Approaches to garbage collection.
- Reference counting vs. mark/sweep a.k.a. tracing (sometimes just called “garbage collection” unto itself, but that’s kind of confusing).
  - What metadata do they maintain, when do they run, what do they do, and what do they do when they run?
  - Reference cycles.
- Refinements under the mark/sweep umbrella.
  - Conservative GC.
    - Its applicability to memory-unsafe languages like C/C++, where the compiler does not necessarily know which values are pointers.
    - A cool blog post about Riptide, the GC in Apple’s JavaScript compiler, that mentions that it uses a conservative GC. In fact, counterintuitively, lots of implementations of safe languages use conservative GCs—try to think of reasons why this is the case!
    - The wasted memory seems bad, but “Bounding Space Usage of Conservative Garbage Collectors” by Hans-J. Boehm shows how data structures often don’t have such a big problem.
    - A thread on the Go mailing list demonstrates why conservative GC often works much better on 64-bit than 32-bit architectures: because valid pointers are far more sparse in the space of all integers.
  - Parallel collectors use multithreaded tracing algorithms. (Useful but not that interesting.)
  - Some aspects of “when” the GC runs:
    - Concurrent collection: the mutator runs in parallel with the collector.
    - Incremental collection.
  - Moving/copying/compacting.
    - Semispace.
    - Generational.
      - The “generational hypothesis”: pithily, that most objects die young.

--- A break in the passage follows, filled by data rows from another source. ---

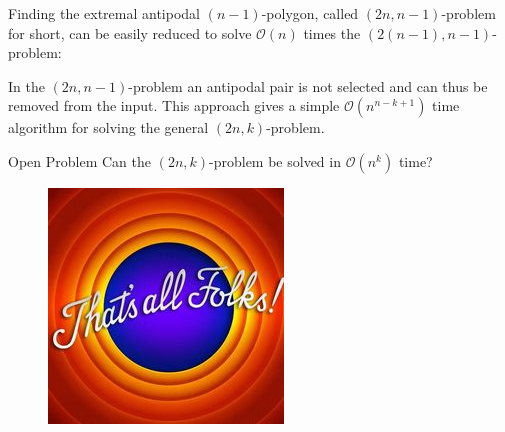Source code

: \documentclass{beamer}
\begin{document}
\begin{frame}
Finding the extremal antipodal $(n-1)$-polygon, called $(2n, n-1)$-problem for short, can be easily
reduced to solve $\mathcal{O}(n)$ times the $(2(n - 1), n - 1)$-problem: \pause
\vspace{0.5cm}

In the $(2n, n - 1)$-problem an antipodal pair is not selected and can thus be removed
from the input. This approach gives a simple $\mathcal{O}(n^{n-k+1})$ time algorithm for solving
the general $(2n, k)$-problem.\pause
\vspace{0.5cm}

\begin{alertblock}{Open Problem}
Can the $(2n,k)$-problem be solved in $\mathcal{O}(n^k)$ time?
\end{alertblock}

\end{frame}

\begin{frame}
\begin{figure}
\includegraphics[scale=1]{folks}
\end{figure}
\end{frame}
\end{document}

More usefully, when a given GC run occurs, recently-allocated objects are more likely to be unreachable than objects that have already lasted a long time.

Tasks

Implement a garbage collector for a Bril interpreter and the Bril memory extension, eliminating the need for the free instruction.
- Most people will want to start with the reference interpreter, which is written in TypeScript. But if you like Rust a lot, you might consider modifying brilirs instead.
- Stick with something simple, like reference counting or a semispace collector. Because Bril lacks objects/structs, it’s not really that meaningful to implement anything much fancier than that.
Check that it works by running the benchmarks that use memory after deleting all their free instructions.
- First, check that the programs still work (and produce the same answers) when you delete free.
- Second, add some tracking to your implementation to be sure that, when the program finishes, all the garbage that should be collected is collected. For example:
  - If you implement typical reference counting: After you finish returning from any function, the RC scheme should have freed anything that is only reachable from that stack frame (except for cycles). So when you return from main, everything should be freed (again, modulo cycles). You can check that this is true and print a warning about memory leaks if it’s not.
  - If you implement a typical tracing scheme: You’ll probably choose some heuristic to determine how often GC runs. Consider amending the heuristic to run one more time after main returns. After this final GC run, all the garbage should be collected. Consider printing an error at this point if there is a nonempty heap at this point.